Friday, September 19, 2014

Expert: U.S. should shift Korea policy focus to unification from nuclear problem

Expert: U.S. should shift Korea policy focus to unification from nuclear problem

2014/09/19 04:43
By Chang Jae-soon
WASHINGTON, Sept. 18 (Yonhap) -- The United States should render full support for South Korea's efforts for unification with North Korea because unification is the only long-term solution to the North's nuclear and other problems, a U.S. expert said Thursday.
David Maxwell, associate director of the Center for Peace and Security Studies at Georgetown University, made the point during a security forum in Washington, stressing that the United States should shift the focus of its Korea policy from the nuclear problem to unification.
"The only long-term solution to the North Korean nuclear problem and human rights atrocities that are being perpetrated on a daily basis by the Kim family regime is the unification of the Korean Peninsula," the professor said.
"It is time for the United States to embrace Korean unification and offer full support to the Republic of Korea to achieve unification," he said during the Seventh Seoul-Washington Forum co-hosted by the Brookings Institution and the Korea Foundation.
Talk of unification has gained traction in South Korea after President Park Geun-hye made a strong case for the cause in her New Year's news conference, saying the event would be a "bonanza" for Korean people and she would try to lay groundwork for it.
Maxwell said that the United States should first make a visible effort to support Park and her unification plans, and then have its "national security apparatus that deals with Korea to be focused on unification, not just the nuclear problem."

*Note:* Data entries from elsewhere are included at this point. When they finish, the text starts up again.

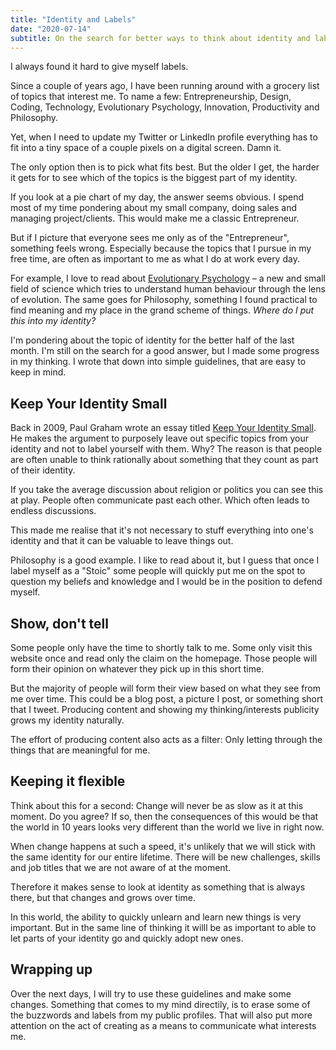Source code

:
 ```yaml
---
title: "Identity and Labels"
date: "2020-07-14"
subtitle: On the search for better ways to think about identity and labels
---
```


I always found it hard to give myself labels.

Since a couple of years ago, I have been running around with a grocery list of topics that interest me. To name a few: Entrepreneurship, Design, Coding, Technology, Evolutionary Psychology, Innovation, Productivity and Philosophy.

Yet, when I need to update my Twitter or LinkedIn profile everything has to fit into a tiny space of a couple pixels on a digital screen. Damn it.

The only option then is to pick what fits best. But the older I get, the harder it gets for to see which of the topics is the biggest part of my identity.

If you look at a pie chart of my day, the answer seems obvious. I spend most of my time pondering about my small company, doing sales and managing project/clients. This would make me a classic Entrepreneur.

But if I picture that everyone sees me only as of the "Entrepreneur", something feels wrong. Especially because the topics that I pursue in my free time, are often as important to me as what I do at work every day.

For example, I love to read about [Evolutionary Psychology](https://www.cep.ucsb.edu/primer.html) – a new and small field of science which tries to understand human behaviour through the lens of evolution. The same goes for Philosophy, something I found practical to find meaning and my place in the grand scheme of things. _Where do I put this into my identity?_

I'm pondering about the topic of identity for the better half of the last month. I'm still on the search for a good answer, but I made some progress in my thinking. I wrote that down into simple guidelines, that are easy to keep in mind.

## Keep Your Identity Small

Back in 2009, Paul Graham wrote an essay titled [Keep Your Identity Small](http://www.paulgraham.com/identity.html). He makes the argument to purposely leave out specific topics from your identity and not to label yourself with them. Why? The reason is that people are often unable to think rationally about something that they count as part of their identity.

If you take the average discussion about religion or politics you can see this at play. People often communicate past each other. Which often leads to endless discussions.

This made me realise that it's not necessary to stuff everything into one's identity and that it can be valuable to leave things out.

Philosophy is a good example. I like to read about it, but I guess that once I label myself as a "Stoic" some people will quickly put me on the spot to question my beliefs and knowledge and I would be in the position to defend myself.

## Show, don't tell

Some people only have the time to shortly talk to me. Some only visit this website once and read only the claim on the homepage. Those people will form their opinion on whatever they pick up in this short time.

But the majority of people will form their view based on what they see from me over time. This could be a blog post, a picture I post, or something short that I tweet. Producing content and showing my thinking/interests publicity grows my identity naturally.

The effort of producing content also acts as a filter: Only letting through the things that are meaningful for me.

## Keeping it flexible

Think about this for a second: Change will never be as slow as it at this moment. Do you agree? If so, then the consequences of this would be that the world in 10 years looks very different than the world we live in right now.

When change happens at such a speed, it's unlikely that we will stick with the same identity for our entire lifetime. There will be new challenges, skills and job titles that we are not aware of at the moment.

Therefore it makes sense to look at identity as something that is always there, but that changes and grows over time.

In this world, the ability to quickly unlearn and learn new things is very important. But in the same line of thinking it willl be as important to able to let parts of your identity go and quickly adopt new ones.

## Wrapping up

Over the next days, I will try to use these guidelines and make some changes. Something that comes to my mind directily, is to erase some of the buzzwords and labels from my public profiles. That will also put more attention on the act of creating as a means to communicate what interests me.
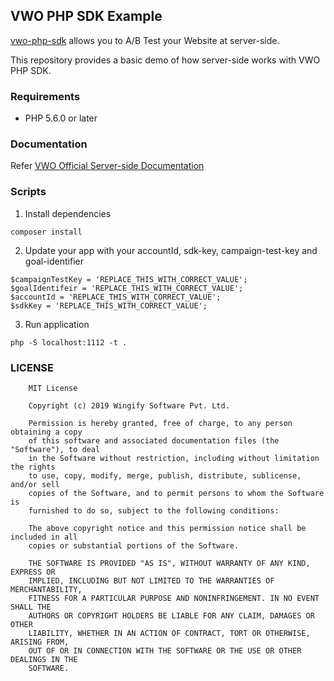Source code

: ## VWO PHP SDK Example

[vwo-php-sdk](https://github.com/wingify/vwo-php-sdk) allows you to A/B Test your Website at server-side.

This repository provides a basic demo of how server-side works with VWO PHP SDK.

### Requirements

- PHP 5.6.0 or later

### Documentation

Refer [VWO Official Server-side Documentation](https://developers.vwo.com/reference#server-side-introduction)

### Scripts

1. Install dependencies

```
composer install
```

2. Update your app with your accountId, sdk-key, campaign-test-key and goal-identifier

```text
$campaignTestKey = 'REPLACE_THIS_WITH_CORRECT_VALUE';
$goalIdentifeir = 'REPLACE_THIS_WITH_CORRECT_VALUE';
$accountId = 'REPLACE_THIS_WITH_CORRECT_VALUE';
$sdkKey = 'REPLACE_THIS_WITH_CORRECT_VALUE';

```

3. Run application

```
php -S localhost:1112 -t .
```

### LICENSE

```text
    MIT License

    Copyright (c) 2019 Wingify Software Pvt. Ltd.

    Permission is hereby granted, free of charge, to any person obtaining a copy
    of this software and associated documentation files (the "Software"), to deal
    in the Software without restriction, including without limitation the rights
    to use, copy, modify, merge, publish, distribute, sublicense, and/or sell
    copies of the Software, and to permit persons to whom the Software is
    furnished to do so, subject to the following conditions:

    The above copyright notice and this permission notice shall be included in all
    copies or substantial portions of the Software.

    THE SOFTWARE IS PROVIDED "AS IS", WITHOUT WARRANTY OF ANY KIND, EXPRESS OR
    IMPLIED, INCLUDING BUT NOT LIMITED TO THE WARRANTIES OF MERCHANTABILITY,
    FITNESS FOR A PARTICULAR PURPOSE AND NONINFRINGEMENT. IN NO EVENT SHALL THE
    AUTHORS OR COPYRIGHT HOLDERS BE LIABLE FOR ANY CLAIM, DAMAGES OR OTHER
    LIABILITY, WHETHER IN AN ACTION OF CONTRACT, TORT OR OTHERWISE, ARISING FROM,
    OUT OF OR IN CONNECTION WITH THE SOFTWARE OR THE USE OR OTHER DEALINGS IN THE
    SOFTWARE.
```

   "Under the context of focusing on unification, we will be able to at least [keep] the nuclear problem managed until unification occurs. And the third focus has to be on that U.S. national security apparatus assisting South Korea in developing and carrying out its unification strategy," he said.
Maxwell said that South Korea and the United States should look beyond "deterrence, defense and the nuclear program," which they have focused on for decades in dealing with North Korea, and work together toward unification.
"Through active preparations in supporting unification policy, I think there is a better possibility of bringing about change (in North Korea), rather than the current strategic paralysis," he said.